TASK DESCRIPTION:
Copy exactly the lines from the start of the material through the line with "- [Anatomy of". Pictures stay out of the copy.

***

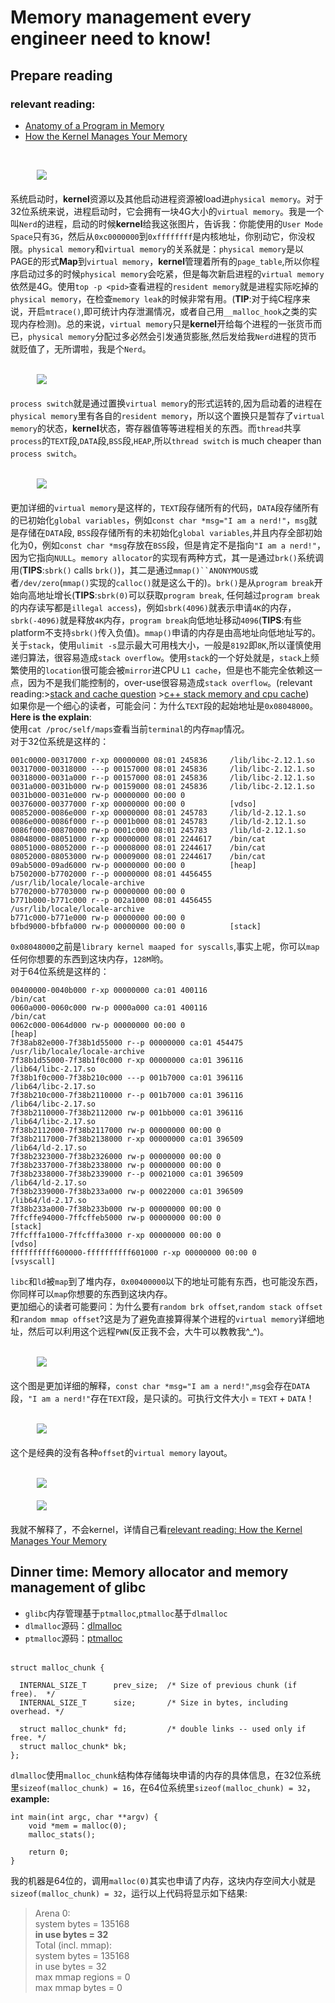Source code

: Memory management every engineer need to know!
==============================================

## Prepare reading
### relevant reading:
 - [Anatomy of a Program in Memory](http://duartes.org/gustavo/blog/post/anatomy-of-a-program-in-memory/)<br>
 - [How the Kernel Manages Your Memory](http://duartes.org/gustavo/blog/post/how-the-kernel-manages-your-memory/)<br>
 <br>

&emsp;&emsp;&emsp;<img src="https://github.com/linghuazaii/blog/blob/master/image/memory_management/kernelUserMemorySplit.png"></img><br><br>
系统启动时，**kernel**资源以及其他启动进程资源被load进`physical memory`。对于32位系统来说，进程启动时，它会拥有一块4G大小的`virtual memory`。我是一个叫`Nerd`的进程，启动的时候**kernel**给我这张图片，告诉我：你能使用的`User Mode Space`只有`3G`，然后从`0xc0000000`到`0xffffffff`是内核地址，你别动它，你没权限。`physical memory`和`virtual memory`的关系就是：`physical memory`是以PAGE的形式**Map**到`virtual memory`，**kernel**管理着所有的`page_table`,所以你程序启动过多的时候`physical memory`会吃紧，但是每次新启进程的`virtual memory`依然是4G。使用`top -p <pid>`查看进程的`resident memory`就是进程实际吃掉的`physical memory`，在检查`memory leak`的时候非常有用。(**TIP**:对于纯C程序来说，开启`mtrace()`,即可统计内存泄漏情况，或者自己用`__malloc_hook`之类的实现内存检测)。总的来说，`virtual memory`只是**kernel**开给每个进程的一张货币而已，`physical memory`分配过多必然会引发通货膨胀,然后发给我`Nerd`进程的货币就贬值了，无所谓啦，我是个`Nerd`。<br>
<br>

&emsp;&emsp;&emsp;<img src="https://github.com/linghuazaii/blog/blob/master/image/memory_management/virtualMemoryInProcessSwitch.png"></img><br><br>
`process switch`就是通过置换`virtual memory`的形式运转的,因为启动着的进程在`physical memory`里有各自的`resident memory`，所以这个置换只是暂存了`virtual memory`的状态，**kernel**状态，寄存器值等等进程相关的东西。而`thread`共享`process`的`TEXT`段,`DATA`段,`BSS`段,`HEAP`,所以`thread switch` is much cheaper than `process switch`。<br>
<br>

&emsp;&emsp;&emsp;<img src="https://github.com/linghuazaii/blog/blob/master/image/memory_management/linuxFlexibleAddressSpaceLayout.png"></img><br><br>
更加详细的`virtual memory`是这样的，`TEXT`段存储所有的代码，`DATA`段存储所有的已初始化`global variables`，例如`const char *msg="I am a nerd!"`，`msg`就是存储在`DATA`段, `BSS`段存储所有的未初始化`global variables`,并且内存全部初始化为0，例如`const char *msg`存放在`BSS`段，但是肯定不是指向`"I am a nerd!"`，因为它指向`NULL`。`memory allocator`的实现有两种方式，其一是通过`brk()`系统调用(**TIPS**:`sbrk()` calls `brk()`)，其二是通过`mmap()``ANONYMOUS`或者`/dev/zero`(`mmap()`实现的`calloc()`就是这么干的)。`brk()`是从`program break`开始向高地址增长(**TIPS**:`sbrk(0)`可以获取`program break`, 任何越过`program break`的内存读写都是`illegal access`)，例如`sbrk(4096)`就表示申请`4K`的内存，`sbrk(-4096)`就是释放`4K`内存，`program break`向低地址移动`4096`(**TIPS**:有些platform不支持`sbrk()`传入负值)。`mmap()`申请的内存是由高地址向低地址写的。关于`stack`，使用`ulimit -s`显示最大可用栈大小，一般是`8192`即`8K`,所以谨慎使用递归算法，很容易造成`stack overflow`。使用`stack`的一个好处就是，`stack`上频繁使用的`location`很可能会被`mirror`进CPU `L1 cache`，但是也不能完全依赖这一点，因为不是我们能控制的，over-use很容易造成`stack overflow`。(relevant reading:>[stack and cache question](http://www.gamedev.net/topic/564817-stack-and-cache-question-optimizing-sw-in-c/#entry4617168) >[c++ stack memory and cpu cache](http://stackoverflow.com/questions/23760725/c-stack-memory-and-cpu-cache))<br>
如果你是一个细心的读者，可能会问：为什么`TEXT`段的起始地址是`0x08048000`。__Here is the explain__:<br>
使用`cat /proc/self/maps`查看当前`terminal`的内存`map`情况。<br>
对于32位系统是这样的：<br>
```
001c0000-00317000 r-xp 00000000 08:01 245836     /lib/libc-2.12.1.so
00317000-00318000 ---p 00157000 08:01 245836     /lib/libc-2.12.1.so
00318000-0031a000 r--p 00157000 08:01 245836     /lib/libc-2.12.1.so
0031a000-0031b000 rw-p 00159000 08:01 245836     /lib/libc-2.12.1.so
0031b000-0031e000 rw-p 00000000 00:00 0 
00376000-00377000 r-xp 00000000 00:00 0          [vdso]
00852000-0086e000 r-xp 00000000 08:01 245783     /lib/ld-2.12.1.so
0086e000-0086f000 r--p 0001b000 08:01 245783     /lib/ld-2.12.1.so
0086f000-00870000 rw-p 0001c000 08:01 245783     /lib/ld-2.12.1.so
08048000-08051000 r-xp 00000000 08:01 2244617    /bin/cat
08051000-08052000 r--p 00008000 08:01 2244617    /bin/cat
08052000-08053000 rw-p 00009000 08:01 2244617    /bin/cat
09ab5000-09ad6000 rw-p 00000000 00:00 0          [heap]
b7502000-b7702000 r--p 00000000 08:01 4456455    /usr/lib/locale/locale-archive
b7702000-b7703000 rw-p 00000000 00:00 0 
b771b000-b771c000 r--p 002a1000 08:01 4456455    /usr/lib/locale/locale-archive
b771c000-b771e000 rw-p 00000000 00:00 0 
bfbd9000-bfbfa000 rw-p 00000000 00:00 0          [stack]
```
`0x08048000`之前是`library kernel maaped for syscalls`,事实上呢，你可以`map`任何你想要的东西到这块内存，`128M`哟。<br>
对于64位系统是这样的：<br>
```
00400000-0040b000 r-xp 00000000 ca:01 400116                             /bin/cat
0060a000-0060c000 rw-p 0000a000 ca:01 400116                             /bin/cat
0062c000-0064d000 rw-p 00000000 00:00 0                                  [heap]
7f38ab82e000-7f38b1d55000 r--p 00000000 ca:01 454475                     /usr/lib/locale/locale-archive
7f38b1d55000-7f38b1f0c000 r-xp 00000000 ca:01 396116                     /lib64/libc-2.17.so
7f38b1f0c000-7f38b210c000 ---p 001b7000 ca:01 396116                     /lib64/libc-2.17.so
7f38b210c000-7f38b2110000 r--p 001b7000 ca:01 396116                     /lib64/libc-2.17.so
7f38b2110000-7f38b2112000 rw-p 001bb000 ca:01 396116                     /lib64/libc-2.17.so
7f38b2112000-7f38b2117000 rw-p 00000000 00:00 0
7f38b2117000-7f38b2138000 r-xp 00000000 ca:01 396509                     /lib64/ld-2.17.so
7f38b2323000-7f38b2326000 rw-p 00000000 00:00 0
7f38b2337000-7f38b2338000 rw-p 00000000 00:00 0
7f38b2338000-7f38b2339000 r--p 00021000 ca:01 396509                     /lib64/ld-2.17.so
7f38b2339000-7f38b233a000 rw-p 00022000 ca:01 396509                     /lib64/ld-2.17.so
7f38b233a000-7f38b233b000 rw-p 00000000 00:00 0
7ffcffe94000-7ffcffeb5000 rw-p 00000000 00:00 0                          [stack]
7ffcfffa1000-7ffcfffa3000 r-xp 00000000 00:00 0                          [vdso]
ffffffffff600000-ffffffffff601000 r-xp 00000000 00:00 0                  [vsyscall]
```
`libc`和`ld`被`map`到了堆内存，`0x00400000`以下的地址可能有东西，也可能没东西，你同样可以`map`你想要的东西到这块内存。<br>
更加细心的读者可能要问：为什么要有`random brk offset`,`random stack offset`和`random mmap offset`?这是为了避免直接算得某个进程的`virtual memory`详细地址，然后可以利用这个远程`PWN`(反正我不会，大牛可以教教我^_^)。<br>
<br>

&emsp;&emsp;&emsp;<img src="https://github.com/linghuazaii/blog/blob/master/image/memory_management/mappingBinaryImage.png"></img><br><br>
这个图是更加详细的解释，`const char *msg="I am a nerd!"`,`msg`会存在`DATA`段，`"I am a nerd!"`存在`TEXT`段，是只读的。可执行文件大小 = `TEXT` + `DATA`！<br>
<br>

&emsp;&emsp;&emsp;<img src="https://github.com/linghuazaii/blog/blob/master/image/memory_management/linuxClassicAddressSpaceLayout.png"></img><br><br>
这个是经典的没有各种`offset`的`virtual memory` layout。<br>
<br>

&emsp;&emsp;&emsp;<img src="https://github.com/linghuazaii/blog/blob/master/image/memory_management/mm_struct.png"></img><br>
<br>
&emsp;&emsp;&emsp;<img src="https://github.com/linghuazaii/blog/blob/master/image/memory_management/memoryDescriptorAndMemoryAreas.png"></img><br><br>
我就不解释了，不会kernel，详情自己看[relevant reading: How the Kernel Manages Your Memory](#relevant-reading)

## Dinner time: Memory allocator and memory management of glibc

 - `glibc`内存管理基于`ptmalloc`,`ptmalloc`基于`dlmalloc`
 - `dlmalloc`源码：[dlmalloc](https://github.com/linghuazaii/dlmalloc)
 - `ptmalloc`源码：[ptmalloc](http://www.malloc.de/malloc/ptmalloc3-current.tar.gz)
<br><br>
```
struct malloc_chunk {

  INTERNAL_SIZE_T      prev_size;  /* Size of previous chunk (if free).  */
  INTERNAL_SIZE_T      size;       /* Size in bytes, including overhead. */

  struct malloc_chunk* fd;         /* double links -- used only if free. */
  struct malloc_chunk* bk;
};
```
`dlmalloc`使用`malloc_chunk`结构体存储每块申请的内存的具体信息，在32位系统里`sizeof(malloc_chunk) = 16`，在64位系统里`sizeof(malloc_chunk) = 32`，**example:**<br>
```
int main(int argc, char **argv) {
    void *mem = malloc(0);
    malloc_stats();

    return 0;
}
```
我的机器是64位的，调用`malloc(0)`其实也申请了内存，这块内存空间大小就是`sizeof(malloc_chunk) = 32`，运行以上代码将显示如下结果:<br>
> Arena 0:<br>
> system bytes     =     135168<br>
> **in use bytes     =         32**<br>
> Total (incl. mmap):<br>
> system bytes     =     135168<br>
> in use bytes     =         32<br>
> max mmap regions =          0<br>
> max mmap bytes   =          0
<br>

***

RESPONSE BOX:
Source code

: Memory management every engineer need to know!
==============================================

## Prepare reading
### relevant reading:
 - [Anatomy of a Program in Memory](http://duartes.org/gustavo/blog/post/anatomy-of-a-program-in-memory/)<br>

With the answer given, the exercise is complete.